Give the lines below again exactly, starting with the line that holds "geometry of open" and going on through the line that holds "analytic chaotic billiards".

-- Data provided follows --

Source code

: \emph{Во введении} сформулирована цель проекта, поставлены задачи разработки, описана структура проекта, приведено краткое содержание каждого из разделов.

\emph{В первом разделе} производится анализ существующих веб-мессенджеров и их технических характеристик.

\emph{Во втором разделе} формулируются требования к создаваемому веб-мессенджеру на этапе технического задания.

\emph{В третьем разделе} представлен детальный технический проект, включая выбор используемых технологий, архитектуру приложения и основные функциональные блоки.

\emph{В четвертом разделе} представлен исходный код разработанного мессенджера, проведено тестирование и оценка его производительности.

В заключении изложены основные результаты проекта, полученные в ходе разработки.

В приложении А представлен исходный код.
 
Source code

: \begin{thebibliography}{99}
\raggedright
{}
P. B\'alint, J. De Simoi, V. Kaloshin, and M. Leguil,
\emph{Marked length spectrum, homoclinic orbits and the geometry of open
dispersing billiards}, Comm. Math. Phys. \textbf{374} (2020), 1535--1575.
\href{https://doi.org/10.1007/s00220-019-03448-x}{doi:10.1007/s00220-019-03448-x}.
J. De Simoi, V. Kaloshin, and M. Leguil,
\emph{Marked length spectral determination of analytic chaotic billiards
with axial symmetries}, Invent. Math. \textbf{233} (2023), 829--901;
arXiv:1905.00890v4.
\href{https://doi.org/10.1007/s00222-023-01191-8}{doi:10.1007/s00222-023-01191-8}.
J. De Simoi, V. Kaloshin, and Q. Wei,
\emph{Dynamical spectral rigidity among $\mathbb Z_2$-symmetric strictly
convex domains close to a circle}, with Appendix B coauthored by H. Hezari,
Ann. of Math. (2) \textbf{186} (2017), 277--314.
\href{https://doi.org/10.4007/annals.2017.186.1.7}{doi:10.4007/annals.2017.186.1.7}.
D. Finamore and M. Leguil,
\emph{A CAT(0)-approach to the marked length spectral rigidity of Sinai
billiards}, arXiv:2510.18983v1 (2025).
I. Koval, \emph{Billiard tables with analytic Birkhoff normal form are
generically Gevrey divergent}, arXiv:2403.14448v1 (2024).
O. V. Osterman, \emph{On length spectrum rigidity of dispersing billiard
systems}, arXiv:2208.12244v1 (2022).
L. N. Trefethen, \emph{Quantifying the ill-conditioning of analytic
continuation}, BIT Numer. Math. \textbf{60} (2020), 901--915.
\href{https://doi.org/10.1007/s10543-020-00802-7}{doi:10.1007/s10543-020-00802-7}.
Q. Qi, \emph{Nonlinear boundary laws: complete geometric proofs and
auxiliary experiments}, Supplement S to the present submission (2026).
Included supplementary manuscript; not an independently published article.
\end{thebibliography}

-- Data provided concluded --

> _Output of the exercise_
\emph{Marked length spectrum, homoclinic orbits and the geometry of open
dispersing billiards}, Comm. Math. Phys. \textbf{374} (2020), 1535--1575.
\href{https://doi.org/10.1007/s00220-019-03448-x}{doi:10.1007/s00220-019-03448-x}.
J. De Simoi, V. Kaloshin, and M. Leguil,
\emph{Marked length spectral determination of analytic chaotic billiards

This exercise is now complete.